## Instructions for the task
Gather all lines from the material that contain "version".

## Information provided
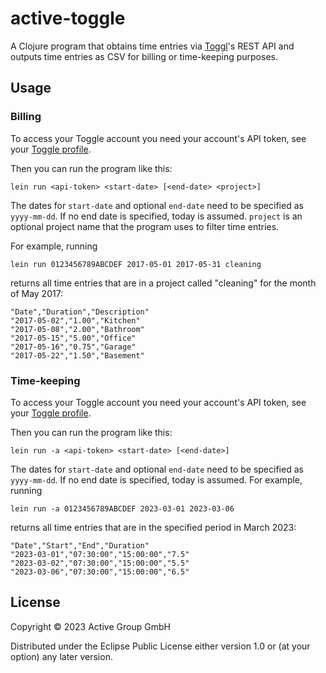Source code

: # active-toggle

A Clojure program that obtains time entries via [Toggl](https://toggl.com)'s
REST API and outputs time entries as CSV for billing or time-keeping purposes.

## Usage

### Billing

To access your Toggle account you need your account's API token, see your [Toggle
profile](https://toggl.com/app/profile).

Then you can run the program like this:

    lein run <api-token> <start-date> [<end-date> <project>]

The dates for `start-date` and optional `end-date` need to be specified as
`yyyy-mm-dd`.  If no end date is specified, today is assumed.  `project` is an
optional project name that the program uses to filter time entries.

For example, running

    lein run 0123456789ABCDEF 2017-05-01 2017-05-31 cleaning

returns all time entries that are in a project called "cleaning" for the month
of May 2017:

    "Date","Duration","Description"
    "2017-05-02","1.00","Kitchen"
    "2017-05-08","2.00","Bathroom"
    "2017-05-15","5.00","Office"
    "2017-05-16","0.75","Garage"
    "2017-05-22","1.50","Basement"

### Time-keeping

To access your Toggle account you need your account's API token, see your [Toggle
profile](https://toggl.com/app/profile).

Then you can run the program like this:

    lein run -a <api-token> <start-date> [<end-date>]

The dates for `start-date` and optional `end-date` need to be specified as
`yyyy-mm-dd`.  If no end date is specified, today is assumed.
For example, running

    lein run -a 0123456789ABCDEF 2023-03-01 2023-03-06

returns all time entries that are in the specified period in March 2023:

    "Date","Start","End","Duration"
    "2023-03-01","07:30:00","15:00:00","7.5"
    "2023-03-02","07:30:00","15:00:00","5.5"
    "2023-03-06","07:30:00","15:00:00","6.5"

## License

Copyright © 2023 Active Group GmbH

Distributed under the Eclipse Public License either version 1.0 or (at
your option) any later version.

## Output below
Distributed under the Eclipse Public License either version 1.0 or (at
your option) any later version.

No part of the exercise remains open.